Moody’s, following the example of S&P, has added cyber risk to it’s stress tests when determining the credit rating of an organization. This is a forward thinking move by these organizations, as the technology, intellectual property, processes, and capability to do business is now abundantly dependent upon the information technology and it’s resiliency to disruptions.
While this is a first step – it is just another perspective for leaders of every company to consider as they expand their dependence on technology. In 2010 I wrote most businesses were becoming software companies, and today it is even more so … though not wholly obvious. To sustain future operations, be innovative, and frankly remain relevant businesses must be cyber resilient to ensure their products win in the market and operate safely within the margins expected.
Check out the Moody’s press release below, and if you are a customer you can read their full report too!
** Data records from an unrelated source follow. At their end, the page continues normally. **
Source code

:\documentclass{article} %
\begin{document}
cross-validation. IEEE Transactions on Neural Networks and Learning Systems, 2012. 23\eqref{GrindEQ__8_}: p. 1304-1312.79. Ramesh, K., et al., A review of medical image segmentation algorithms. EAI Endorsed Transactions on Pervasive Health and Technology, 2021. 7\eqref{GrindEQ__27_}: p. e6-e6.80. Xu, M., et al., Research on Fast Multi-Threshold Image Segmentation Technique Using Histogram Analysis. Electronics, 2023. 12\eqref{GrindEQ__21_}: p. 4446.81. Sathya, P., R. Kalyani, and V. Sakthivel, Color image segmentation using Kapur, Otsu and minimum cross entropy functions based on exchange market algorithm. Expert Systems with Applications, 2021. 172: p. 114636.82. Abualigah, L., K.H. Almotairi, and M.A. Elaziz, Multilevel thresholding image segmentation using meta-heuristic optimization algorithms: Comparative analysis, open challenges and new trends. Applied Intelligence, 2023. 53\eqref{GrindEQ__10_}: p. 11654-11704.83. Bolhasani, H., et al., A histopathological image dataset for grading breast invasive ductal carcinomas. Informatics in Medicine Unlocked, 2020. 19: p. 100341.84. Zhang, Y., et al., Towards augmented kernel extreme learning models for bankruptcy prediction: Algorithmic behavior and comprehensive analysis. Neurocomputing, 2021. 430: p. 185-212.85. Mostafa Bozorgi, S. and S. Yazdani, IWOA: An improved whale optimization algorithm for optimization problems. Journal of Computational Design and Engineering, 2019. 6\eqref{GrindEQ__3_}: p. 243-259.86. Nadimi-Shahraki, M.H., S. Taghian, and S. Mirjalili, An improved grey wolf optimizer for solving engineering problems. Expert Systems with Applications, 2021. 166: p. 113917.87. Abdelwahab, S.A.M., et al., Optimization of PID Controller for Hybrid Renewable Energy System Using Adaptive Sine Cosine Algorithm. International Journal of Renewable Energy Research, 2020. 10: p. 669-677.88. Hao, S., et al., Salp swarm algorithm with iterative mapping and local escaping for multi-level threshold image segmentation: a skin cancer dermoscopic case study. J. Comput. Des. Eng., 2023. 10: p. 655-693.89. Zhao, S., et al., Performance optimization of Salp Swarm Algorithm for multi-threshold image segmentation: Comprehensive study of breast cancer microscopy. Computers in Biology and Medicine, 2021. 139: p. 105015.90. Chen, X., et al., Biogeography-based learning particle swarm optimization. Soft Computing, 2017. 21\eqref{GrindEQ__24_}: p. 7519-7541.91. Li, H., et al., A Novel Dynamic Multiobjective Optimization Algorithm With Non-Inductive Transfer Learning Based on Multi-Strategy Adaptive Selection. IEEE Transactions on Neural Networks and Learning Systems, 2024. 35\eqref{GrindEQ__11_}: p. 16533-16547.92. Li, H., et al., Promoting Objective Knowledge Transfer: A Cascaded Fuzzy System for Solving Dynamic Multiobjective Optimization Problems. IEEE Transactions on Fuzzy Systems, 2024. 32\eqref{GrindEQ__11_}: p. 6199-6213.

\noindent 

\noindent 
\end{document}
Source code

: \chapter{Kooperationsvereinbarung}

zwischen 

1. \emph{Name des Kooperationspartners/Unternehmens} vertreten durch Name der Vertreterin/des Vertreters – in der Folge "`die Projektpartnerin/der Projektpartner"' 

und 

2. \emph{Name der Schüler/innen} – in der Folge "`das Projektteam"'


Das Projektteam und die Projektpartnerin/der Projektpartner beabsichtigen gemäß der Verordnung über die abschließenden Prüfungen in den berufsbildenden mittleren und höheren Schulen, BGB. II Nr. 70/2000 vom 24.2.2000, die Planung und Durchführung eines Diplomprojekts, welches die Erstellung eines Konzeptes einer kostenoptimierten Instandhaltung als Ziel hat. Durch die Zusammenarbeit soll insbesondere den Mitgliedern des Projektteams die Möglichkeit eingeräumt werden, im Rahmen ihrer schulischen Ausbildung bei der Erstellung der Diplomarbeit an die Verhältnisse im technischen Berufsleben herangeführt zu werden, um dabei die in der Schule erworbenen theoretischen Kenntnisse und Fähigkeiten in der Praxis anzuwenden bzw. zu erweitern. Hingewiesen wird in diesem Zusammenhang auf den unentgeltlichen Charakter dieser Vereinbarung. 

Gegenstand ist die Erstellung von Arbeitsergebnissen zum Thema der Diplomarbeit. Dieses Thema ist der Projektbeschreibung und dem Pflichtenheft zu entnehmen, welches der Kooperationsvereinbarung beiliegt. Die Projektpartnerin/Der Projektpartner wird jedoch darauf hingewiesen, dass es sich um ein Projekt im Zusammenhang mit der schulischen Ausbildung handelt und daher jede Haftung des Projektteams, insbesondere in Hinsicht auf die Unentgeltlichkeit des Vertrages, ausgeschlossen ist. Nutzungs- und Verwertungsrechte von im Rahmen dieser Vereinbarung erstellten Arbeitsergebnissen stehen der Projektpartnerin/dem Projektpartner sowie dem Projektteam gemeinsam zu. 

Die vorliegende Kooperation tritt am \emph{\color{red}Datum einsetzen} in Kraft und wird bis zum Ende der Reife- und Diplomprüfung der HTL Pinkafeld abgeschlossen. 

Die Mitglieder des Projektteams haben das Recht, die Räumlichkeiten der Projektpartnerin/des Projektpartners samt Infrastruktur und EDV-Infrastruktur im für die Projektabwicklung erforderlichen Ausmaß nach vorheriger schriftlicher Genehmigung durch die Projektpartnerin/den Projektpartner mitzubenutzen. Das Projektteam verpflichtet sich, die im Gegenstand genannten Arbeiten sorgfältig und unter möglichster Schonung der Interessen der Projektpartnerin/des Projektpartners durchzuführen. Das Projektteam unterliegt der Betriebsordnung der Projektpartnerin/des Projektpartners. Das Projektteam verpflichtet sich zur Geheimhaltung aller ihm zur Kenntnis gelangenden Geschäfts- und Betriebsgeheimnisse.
Other sectors considered critical infrastructure such as electric utilities, power plants, or water and sewer systems are more exposed to attacks that could lead to large-scale service disruption, causing substantial economic — and possibly environmental — damages to sovereign, state and local governments or utilities. However, Moody’s believes such an attack would elicit immediate government intervention to restore operations, resulting in lower potential credit risk.
**It is interesting to me that Moody’s believes the worst of possible cyber failures will be financially backed by governments and not born by the business, yet this was/is not the case with Oil spills (such as BP in the Gulf). It’d be interesting to examine that analysis further to better appreciate their point of view.